You can download test case from GSE63525. The test sample [hicfile](https://www.ncbi.nlm.nih.gov/geo/download/?acc=GSE63525&format=file&file=GSE63525%5FK562%5Fcombined%5F30%2Ehic)  is K562 and control sample [hicfile](https://www.ncbi.nlm.nih.gov/geo/download/?acc=GSE63525&format=file&file=GSE63525%5FIMR90%5Fcombined%5F30%2Ehic) is IMR90.

And you can choose the test sample and control sample by yourself.

#### Resolution

For samples of human, the hicfile should contain 100k and 500k resolution matrix data. In general, the appropriate resolution could be calculated as following:
```math
res_{unit} = 10^{len(max(chromosome_{size}))-4}.
```
For example, in the hg.sizes the largest size of chromosome is **chr1(249250621)**, the suggested resolution unit would be 100k, and the lower one is defined as: 
```math
5 \times res_{unit}.
```

#### Command

```shell
# Assume you are in the work_dir,a standard command is for hic format file
HiST -t hic_input/Test_GSE63525_K562_combined_30.hic -c hic_input/Control_GSE63525_IMR90_combined_30.hic -o TL_output/ -d deDoc/deDoc.jar -j juice/juicer_tools_2.09.00.jar -s sizes/chrom_hg19.sizes
# or mcool format file
HiST -t hic_input/Test_GSE63525_K562_combined_30.mcool -c hic_input/Control_GSE63525_IMR90_combined_30.mcool -o TL_output/ -d deDoc/deDoc.jar -s sizes/chrom_hg19.sizes
# or mixed format file
HiST -t hic_input/Test_GSE63525_K562_combined_30.mcool -c hic_input/Control_GSE63525_IMR90_combined_30.hic -o TL_output/ -d deDoc/deDoc.jar -j juice/juicer_tools_2.09.00.jar -s sizes/chrom_hg19.sizes
# Then you can find the result in folder TL_output/SV_result.
```

#### Figure
An example of TL result with ![heatmap](./example_pic/0_Combine_chr1_chr7.png)

### FAQ
##### If you meet "Resource temporarily unavailable" or "error: too many open files" or "ValueError: cannot convert float NaN to integer" or "EmptyDataError: No columns to parse from file"?

If your workstation is configured with more than 128 GB of memory and the number of threads is more than 48, you can try the following operations: 

1. You can try command ```ulimit -u 381152``` . Here 381152 could be replaced by any big number.
2. You only need to run HiST command a few more times. 

These errors usually occur when the input data is mcool.
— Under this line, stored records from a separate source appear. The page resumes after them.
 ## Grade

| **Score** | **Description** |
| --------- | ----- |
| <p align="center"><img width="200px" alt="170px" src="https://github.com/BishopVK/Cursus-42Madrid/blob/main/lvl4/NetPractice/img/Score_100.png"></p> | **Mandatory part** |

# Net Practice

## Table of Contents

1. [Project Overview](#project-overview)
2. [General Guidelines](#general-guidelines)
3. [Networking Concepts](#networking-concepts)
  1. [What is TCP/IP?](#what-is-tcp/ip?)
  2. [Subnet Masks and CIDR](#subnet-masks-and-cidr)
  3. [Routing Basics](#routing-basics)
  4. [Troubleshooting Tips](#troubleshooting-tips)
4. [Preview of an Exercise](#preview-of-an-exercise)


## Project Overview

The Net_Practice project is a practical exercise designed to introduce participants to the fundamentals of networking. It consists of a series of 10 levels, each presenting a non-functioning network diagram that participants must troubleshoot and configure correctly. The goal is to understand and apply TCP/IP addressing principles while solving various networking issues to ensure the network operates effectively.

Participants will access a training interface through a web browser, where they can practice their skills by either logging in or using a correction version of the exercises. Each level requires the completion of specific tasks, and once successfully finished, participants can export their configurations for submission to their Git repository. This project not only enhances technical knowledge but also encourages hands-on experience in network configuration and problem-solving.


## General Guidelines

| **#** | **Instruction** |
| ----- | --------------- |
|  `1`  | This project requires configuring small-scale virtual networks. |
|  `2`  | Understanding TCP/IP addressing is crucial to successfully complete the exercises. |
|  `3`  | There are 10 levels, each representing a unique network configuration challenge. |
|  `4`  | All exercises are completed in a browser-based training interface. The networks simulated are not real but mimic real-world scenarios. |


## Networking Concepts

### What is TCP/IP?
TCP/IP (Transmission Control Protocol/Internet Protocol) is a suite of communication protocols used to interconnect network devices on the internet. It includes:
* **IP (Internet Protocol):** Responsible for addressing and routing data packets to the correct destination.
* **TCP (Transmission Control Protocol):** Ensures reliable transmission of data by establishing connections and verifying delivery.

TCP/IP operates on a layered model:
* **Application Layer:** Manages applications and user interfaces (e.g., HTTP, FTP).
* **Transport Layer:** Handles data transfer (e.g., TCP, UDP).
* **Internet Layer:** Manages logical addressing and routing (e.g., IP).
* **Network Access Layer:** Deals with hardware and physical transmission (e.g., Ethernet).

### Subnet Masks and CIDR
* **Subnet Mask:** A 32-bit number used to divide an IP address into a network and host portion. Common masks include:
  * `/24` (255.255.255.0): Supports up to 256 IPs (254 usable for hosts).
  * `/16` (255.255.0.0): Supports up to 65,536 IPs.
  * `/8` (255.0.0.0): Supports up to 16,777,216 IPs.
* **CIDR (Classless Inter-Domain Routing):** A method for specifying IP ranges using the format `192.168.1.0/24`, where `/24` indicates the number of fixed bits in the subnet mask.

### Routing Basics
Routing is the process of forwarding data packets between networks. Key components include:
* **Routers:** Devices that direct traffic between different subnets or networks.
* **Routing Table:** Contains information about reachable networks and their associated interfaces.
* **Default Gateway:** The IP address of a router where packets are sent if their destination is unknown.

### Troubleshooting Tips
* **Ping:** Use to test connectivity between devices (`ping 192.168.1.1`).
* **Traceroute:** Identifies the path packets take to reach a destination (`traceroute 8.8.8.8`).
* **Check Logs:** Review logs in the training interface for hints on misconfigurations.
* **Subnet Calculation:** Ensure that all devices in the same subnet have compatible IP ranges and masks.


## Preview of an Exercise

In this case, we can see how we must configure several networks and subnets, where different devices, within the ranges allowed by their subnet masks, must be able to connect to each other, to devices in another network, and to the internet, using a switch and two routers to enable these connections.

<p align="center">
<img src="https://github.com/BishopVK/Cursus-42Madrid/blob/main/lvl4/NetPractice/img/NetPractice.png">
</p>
We will fix them in the next version.

##### If you meet "No such file or directory"...

1. Check matrix_from_hic directory, if no files in sub-directory, check the juicer_log to find error or check cooler package.
2. If juicer_log suggest like "invalid chromosome chr12", you should check the sizes file, a common problem is to tell "chr1" or "1".